• THE RECORDS
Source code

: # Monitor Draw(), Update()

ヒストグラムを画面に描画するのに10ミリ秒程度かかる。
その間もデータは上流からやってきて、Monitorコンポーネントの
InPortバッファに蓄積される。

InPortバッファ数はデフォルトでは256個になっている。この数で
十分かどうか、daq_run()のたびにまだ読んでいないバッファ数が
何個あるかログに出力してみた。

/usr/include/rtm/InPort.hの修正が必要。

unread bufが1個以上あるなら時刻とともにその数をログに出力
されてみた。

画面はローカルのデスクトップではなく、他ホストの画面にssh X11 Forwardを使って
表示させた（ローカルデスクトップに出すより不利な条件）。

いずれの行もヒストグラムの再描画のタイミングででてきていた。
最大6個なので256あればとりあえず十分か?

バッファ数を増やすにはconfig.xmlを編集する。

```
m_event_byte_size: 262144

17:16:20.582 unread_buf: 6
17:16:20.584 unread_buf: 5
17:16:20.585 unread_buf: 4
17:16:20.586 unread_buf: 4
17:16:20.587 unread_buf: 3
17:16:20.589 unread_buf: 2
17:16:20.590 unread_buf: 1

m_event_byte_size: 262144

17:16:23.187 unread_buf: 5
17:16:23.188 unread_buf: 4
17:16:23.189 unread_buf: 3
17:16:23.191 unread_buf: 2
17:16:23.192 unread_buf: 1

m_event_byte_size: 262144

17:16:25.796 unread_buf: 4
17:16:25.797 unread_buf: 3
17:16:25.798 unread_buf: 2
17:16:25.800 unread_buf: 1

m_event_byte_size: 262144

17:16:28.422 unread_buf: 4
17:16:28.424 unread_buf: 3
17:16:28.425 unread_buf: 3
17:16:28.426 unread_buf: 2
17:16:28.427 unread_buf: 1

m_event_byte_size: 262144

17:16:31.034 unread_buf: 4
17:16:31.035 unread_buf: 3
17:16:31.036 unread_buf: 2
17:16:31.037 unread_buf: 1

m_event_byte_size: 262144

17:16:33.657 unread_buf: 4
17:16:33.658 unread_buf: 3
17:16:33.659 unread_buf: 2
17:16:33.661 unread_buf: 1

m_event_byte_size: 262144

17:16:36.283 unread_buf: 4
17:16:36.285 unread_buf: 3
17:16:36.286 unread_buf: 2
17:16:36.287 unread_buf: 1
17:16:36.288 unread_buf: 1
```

• WHAT YOU ARE ASKED TO DO
Exactly reproduce the material above.

• ANSWER SECTION
Source code

: # Monitor Draw(), Update()

ヒストグラムを画面に描画するのに10ミリ秒程度かかる。
その間もデータは上流からやってきて、Monitorコンポーネントの
InPortバッファに蓄積される。

InPortバッファ数はデフォルトでは256個になっている。この数で
十分かどうか、daq_run()のたびにまだ読んでいないバッファ数が
何個あるかログに出力してみた。

/usr/include/rtm/InPort.hの修正が必要。

unread bufが1個以上あるなら時刻とともにその数をログに出力
されてみた。

画面はローカルのデスクトップではなく、他ホストの画面にssh X11 Forwardを使って
表示させた（ローカルデスクトップに出すより不利な条件）。

いずれの行もヒストグラムの再描画のタイミングででてきていた。
最大6個なので256あればとりあえず十分か?

バッファ数を増やすにはconfig.xmlを編集する。

```
m_event_byte_size: 262144

17:16:20.582 unread_buf: 6
17:16:20.584 unread_buf: 5
17:16:20.585 unread_buf: 4
17:16:20.586 unread_buf: 4
17:16:20.587 unread_buf: 3
17:16:20.589 unread_buf: 2
17:16:20.590 unread_buf: 1

m_event_byte_size: 262144

17:16:23.187 unread_buf: 5
17:16:23.188 unread_buf: 4
17:16:23.189 unread_buf: 3
17:16:23.191 unread_buf: 2
17:16:23.192 unread_buf: 1

m_event_byte_size: 262144

17:16:25.796 unread_buf: 4
17:16:25.797 unread_buf: 3
17:16:25.798 unread_buf: 2
17:16:25.800 unread_buf: 1

m_event_byte_size: 262144

17:16:28.422 unread_buf: 4
17:16:28.424 unread_buf: 3
17:16:28.425 unread_buf: 3
17:16:28.426 unread_buf: 2
17:16:28.427 unread_buf: 1

m_event_byte_size: 262144

17:16:31.034 unread_buf: 4
17:16:31.035 unread_buf: 3
17:16:31.036 unread_buf: 2
17:16:31.037 unread_buf: 1

m_event_byte_size: 262144

17:16:33.657 unread_buf: 4
17:16:33.658 unread_buf: 3
17:16:33.659 unread_buf: 2
17:16:33.661 unread_buf: 1

m_event_byte_size: 262144

17:16:36.283 unread_buf: 4
17:16:36.285 unread_buf: 3
17:16:36.286 unread_buf: 2
17:16:36.287 unread_buf: 1
17:16:36.288 unread_buf: 1
```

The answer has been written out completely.